Making a choice like this is painful, because you’re saying no to everything else! But I’m going to go with the movie Mandy. It made me feel excited and inspired and thrilled and turned on and hysterical, and like I was a teenager, which doesn’t happen that often these days. Not to say that I’m jaded or feel immune, but the older you get the more you’ve seen and heard, it gets harder to penetrate that little marshmallow core. Mandy fully did, and I was just so excited about it. I wanna work with that director, Panos Cosmatos.
There’s a transcendence to Mandy that feels very real to me, and very spiritual but not in a precious way. It’s spiritual in the way that the first time I heard, like South of Heaven by Slayer or the band Sunn O))). It’s both sacred and profane at the same time, and really fun, and really kind of primal and primordial at the same time. That’s so rare, because usually if you’re getting a “spiritual” hit, especially in this day and age, there’s some sort of self-help aspect to it, like a yoga class or you’re in nature — which are wonderful and totally valid. It reminded me that growing up in the ‘80s and ‘90s, particularly going to shows then, there was this sort of communal — especially in DC — aspect to it that was both very teenaged and also transcendent. It informed the types of art and communities that I seek to build as a grown-up. I think you don’t get that a lot. I don’t think that’s a given anymore, and I want to say that Mandy reminded me of how that was in the water when I was growing up.

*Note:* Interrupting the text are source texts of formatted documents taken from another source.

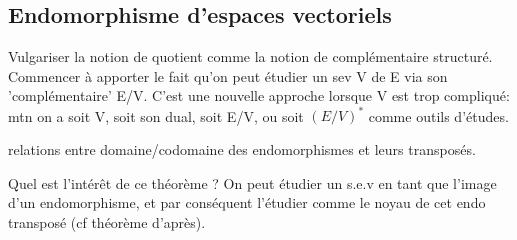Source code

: \subsection{Endomorphisme d'espaces vectoriels}
\begin{definition}
\end{definition}

\begin{definition}
\end{definition}

\begin{proposition}
\end{proposition}

\begin{definition}
\end{definition}

\begin{definition}
\end{definition}

\begin{remark}
	Vulgariser la notion de quotient comme la notion de complémentaire structuré.
	Commencer à apporter le fait qu'on peut étudier un sev V de E via son 'complémentaire' E/V.
	C'est une nouvelle approche lorsque V est trop compliqué: mtn on a soit V, soit son dual, soit E/V, ou soit $(E/V)^*$ comme outils d'études.
\end{remark}

\begin{definition}
\end{definition}

\begin{definition}[]
	
\end{definition}

\begin{definition}
\end{definition}

\begin{theorem}
	relations entre domaine/codomaine des endomorphismes et leurs transposés.
\end{theorem}
\begin{remark}
	Quel est l'intérêt de ce théorème ?
	On peut étudier un s.e.v en tant que l'image d'un endomorphisme, et par conséquent
	l'étudier comme le noyau de cet endo transposé (cf théorème d'après).
\end{remark}

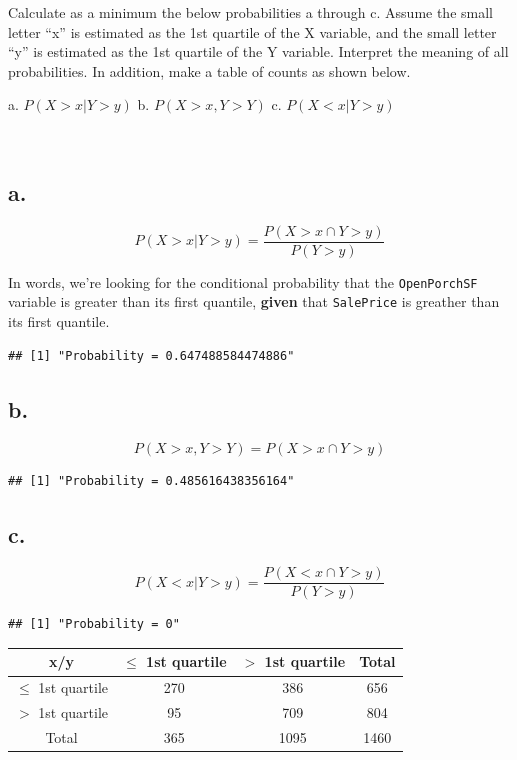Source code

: \documentclass[]{article}
\begin{document}
Calculate as a minimum the below probabilities a through c. Assume the
small letter ``x'' is estimated as the 1st quartile of the X variable,
and the small letter ``y'' is estimated as the 1st quartile of the Y
variable. Interpret the meaning of all probabilities. In addition, make
a table of counts as shown below.

\begin{center}
a. $P(X > x | Y > y)$  \hspace{20pt} b. $P(X > x, Y > Y)$ \hspace{20pt} c. $P(X < x | Y > y)$
\end{center}

~ ~

\hypertarget{a.}{%
\subsection{a.}\label{a.}}

\[
P(X > x | Y > y) = \frac{P(X > x \cap Y > y)}{P(Y > y)}
\]

In words, we're looking for the conditional probability that the
\texttt{OpenPorchSF} variable is greater than its first quantile,
\textbf{given} that \texttt{SalePrice} is greather than its first
quantile.

\begin{verbatim}
## [1] "Probability = 0.647488584474886"
\end{verbatim}

\hypertarget{b.}{%
\subsection{b.}\label{b.}}

\[
P(X > x, Y > Y) = P(X > x \cap Y > y)
\]

\begin{verbatim}
## [1] "Probability = 0.485616438356164"
\end{verbatim}

\hypertarget{c.}{%
\subsection{c.}\label{c.}}

\[
P(X < x | Y > y) = \frac{P(X < x \cap Y > y)}{P(Y > y)}
\]

\begin{verbatim}
## [1] "Probability = 0"
\end{verbatim}

\begin{center}
\begin{tabular}{|c|c|c|c|}
\hline
x/y & $\leq$ 1st quartile & $>$ 1st quartile & Total \\ \hline
$\leq$ 1st quartile & 270 & 386 & 656 \\ \hline
$>$ 1st quartile & 95  &  709 & 804 \\ \hline
Total & 365 & 1095 & 1460 \\ \hline
\end{tabular}
\end{center}
\end{document}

On the one hand you have superhero movies that are super fun and awesome and muscular, literally and figuratively. They’re admirable in terms of craft, but they don’t really make me feel like I’m dreaming. They make me feel like I’m reading a comic book, right? Mandy made me feel both like I was dreaming and reading a comic book and having some weird Lovecraftian metal… I don’t know! It’s just all confusing and destabilizing in the right way.
The music in the movie is so important. Especially the beginning of it, with the King Crimson song. From the very first frame, if you’re prone to certain types of things, like King Crimson and Motley Crue and Norwegian death metal and David Lynch, then literally just from that first frame, it’s like, “I’m all in.” Which allowed me to forgive anything that was too crazy or that didn’t quite hit the mark. Not to mention the Nic Cage aspect; there’s such a strange collage of things! Was that a dream?
It’s exactly what I want to be doing that I’m not doing that much of right now. At the beginning of when I was scoring films, I was doing weirder, darker stuff. But as happens, the things that became most successful that I worked on were more comedy. So then that’s what you start getting calls about, which is great. I love doing comedy stuff, but I really need some of that darkness.